*** Opening Records for this task ***
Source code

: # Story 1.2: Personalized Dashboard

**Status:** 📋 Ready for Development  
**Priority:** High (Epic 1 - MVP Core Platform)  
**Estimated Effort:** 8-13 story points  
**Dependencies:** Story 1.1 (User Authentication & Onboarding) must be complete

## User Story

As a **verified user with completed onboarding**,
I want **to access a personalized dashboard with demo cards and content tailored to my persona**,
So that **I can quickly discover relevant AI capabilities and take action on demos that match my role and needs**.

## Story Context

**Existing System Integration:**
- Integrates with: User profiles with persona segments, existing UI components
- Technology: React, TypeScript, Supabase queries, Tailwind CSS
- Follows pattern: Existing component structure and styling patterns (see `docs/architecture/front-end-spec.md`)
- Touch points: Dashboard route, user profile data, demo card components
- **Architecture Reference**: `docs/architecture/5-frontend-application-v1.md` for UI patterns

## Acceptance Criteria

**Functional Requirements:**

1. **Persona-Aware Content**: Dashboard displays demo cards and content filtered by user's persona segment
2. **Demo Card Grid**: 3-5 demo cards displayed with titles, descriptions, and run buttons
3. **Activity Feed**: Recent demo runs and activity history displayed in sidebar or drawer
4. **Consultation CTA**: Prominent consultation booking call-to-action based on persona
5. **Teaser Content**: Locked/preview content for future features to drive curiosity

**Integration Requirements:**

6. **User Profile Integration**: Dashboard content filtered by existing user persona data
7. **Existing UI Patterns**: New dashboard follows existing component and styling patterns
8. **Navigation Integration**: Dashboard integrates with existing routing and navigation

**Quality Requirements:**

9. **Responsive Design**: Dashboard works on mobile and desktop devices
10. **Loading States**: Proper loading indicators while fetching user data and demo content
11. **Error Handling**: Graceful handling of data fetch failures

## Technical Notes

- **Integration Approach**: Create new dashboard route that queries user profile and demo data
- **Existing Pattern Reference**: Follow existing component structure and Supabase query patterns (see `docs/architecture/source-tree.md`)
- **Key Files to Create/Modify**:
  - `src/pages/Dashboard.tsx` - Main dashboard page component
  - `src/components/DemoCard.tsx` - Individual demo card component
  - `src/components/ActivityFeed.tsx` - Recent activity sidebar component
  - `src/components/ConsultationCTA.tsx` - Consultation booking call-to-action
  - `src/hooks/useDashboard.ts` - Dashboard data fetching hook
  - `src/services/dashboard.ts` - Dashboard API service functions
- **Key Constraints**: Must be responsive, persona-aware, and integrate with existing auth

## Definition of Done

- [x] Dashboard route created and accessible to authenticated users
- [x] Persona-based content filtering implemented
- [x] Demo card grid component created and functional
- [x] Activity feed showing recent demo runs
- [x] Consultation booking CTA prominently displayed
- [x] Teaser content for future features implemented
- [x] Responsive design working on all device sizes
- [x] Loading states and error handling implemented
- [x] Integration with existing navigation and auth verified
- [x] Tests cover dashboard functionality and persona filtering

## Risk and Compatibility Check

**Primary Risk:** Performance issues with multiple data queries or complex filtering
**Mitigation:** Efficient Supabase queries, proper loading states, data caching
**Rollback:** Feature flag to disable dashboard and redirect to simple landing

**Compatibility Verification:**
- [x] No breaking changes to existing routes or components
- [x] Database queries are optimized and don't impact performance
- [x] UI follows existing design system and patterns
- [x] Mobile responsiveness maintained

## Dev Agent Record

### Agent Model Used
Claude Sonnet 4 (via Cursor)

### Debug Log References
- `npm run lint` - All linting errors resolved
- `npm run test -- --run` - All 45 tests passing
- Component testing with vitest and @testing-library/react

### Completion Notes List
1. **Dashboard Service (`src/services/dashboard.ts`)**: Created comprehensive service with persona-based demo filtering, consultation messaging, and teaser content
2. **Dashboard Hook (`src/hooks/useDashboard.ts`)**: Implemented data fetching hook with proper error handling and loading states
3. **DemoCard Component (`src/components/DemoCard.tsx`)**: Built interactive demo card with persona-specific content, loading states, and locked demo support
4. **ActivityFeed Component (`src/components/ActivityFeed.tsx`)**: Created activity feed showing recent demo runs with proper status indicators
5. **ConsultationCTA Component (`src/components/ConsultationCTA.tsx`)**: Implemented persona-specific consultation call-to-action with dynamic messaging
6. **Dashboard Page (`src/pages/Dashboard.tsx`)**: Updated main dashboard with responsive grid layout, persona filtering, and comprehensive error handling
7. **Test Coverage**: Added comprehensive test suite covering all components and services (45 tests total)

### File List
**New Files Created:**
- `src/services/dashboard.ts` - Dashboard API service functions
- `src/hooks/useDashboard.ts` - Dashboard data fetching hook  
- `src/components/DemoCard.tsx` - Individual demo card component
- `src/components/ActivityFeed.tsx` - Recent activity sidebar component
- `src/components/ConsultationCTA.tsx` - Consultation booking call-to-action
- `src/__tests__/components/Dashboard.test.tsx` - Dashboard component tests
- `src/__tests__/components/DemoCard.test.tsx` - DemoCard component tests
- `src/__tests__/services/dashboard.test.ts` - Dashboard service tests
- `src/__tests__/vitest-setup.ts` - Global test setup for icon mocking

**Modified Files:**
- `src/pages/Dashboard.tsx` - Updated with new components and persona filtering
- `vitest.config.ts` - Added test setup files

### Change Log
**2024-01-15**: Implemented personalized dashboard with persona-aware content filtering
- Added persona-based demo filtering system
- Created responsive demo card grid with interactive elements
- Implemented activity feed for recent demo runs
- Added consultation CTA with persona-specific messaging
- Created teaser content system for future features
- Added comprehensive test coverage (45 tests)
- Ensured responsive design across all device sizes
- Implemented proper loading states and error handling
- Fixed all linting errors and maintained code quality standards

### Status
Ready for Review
*** Closing Records for this task ***
### Work required
Which lines above run from the one containing "- **Key Files" down to the one containing "- [x] Database"? Repeat exactly those, both ends included, and nothing else.

### Problem solution
- **Key Files to Create/Modify**:
  - `src/pages/Dashboard.tsx` - Main dashboard page component
  - `src/components/DemoCard.tsx` - Individual demo card component
  - `src/components/ActivityFeed.tsx` - Recent activity sidebar component
  - `src/components/ConsultationCTA.tsx` - Consultation booking call-to-action
  - `src/hooks/useDashboard.ts` - Dashboard data fetching hook
  - `src/services/dashboard.ts` - Dashboard API service functions
- **Key Constraints**: Must be responsive, persona-aware, and integrate with existing auth

## Definition of Done

- [x] Dashboard route created and accessible to authenticated users
- [x] Persona-based content filtering implemented
- [x] Demo card grid component created and functional
- [x] Activity feed showing recent demo runs
- [x] Consultation booking CTA prominently displayed
- [x] Teaser content for future features implemented
- [x] Responsive design working on all device sizes
- [x] Loading states and error handling implemented
- [x] Integration with existing navigation and auth verified
- [x] Tests cover dashboard functionality and persona filtering

## Risk and Compatibility Check

**Primary Risk:** Performance issues with multiple data queries or complex filtering
**Mitigation:** Efficient Supabase queries, proper loading states, data caching
**Rollback:** Feature flag to disable dashboard and redirect to simple landing

**Compatibility Verification:**
- [x] No breaking changes to existing routes or components
- [x] Database queries are optimized and don't impact performance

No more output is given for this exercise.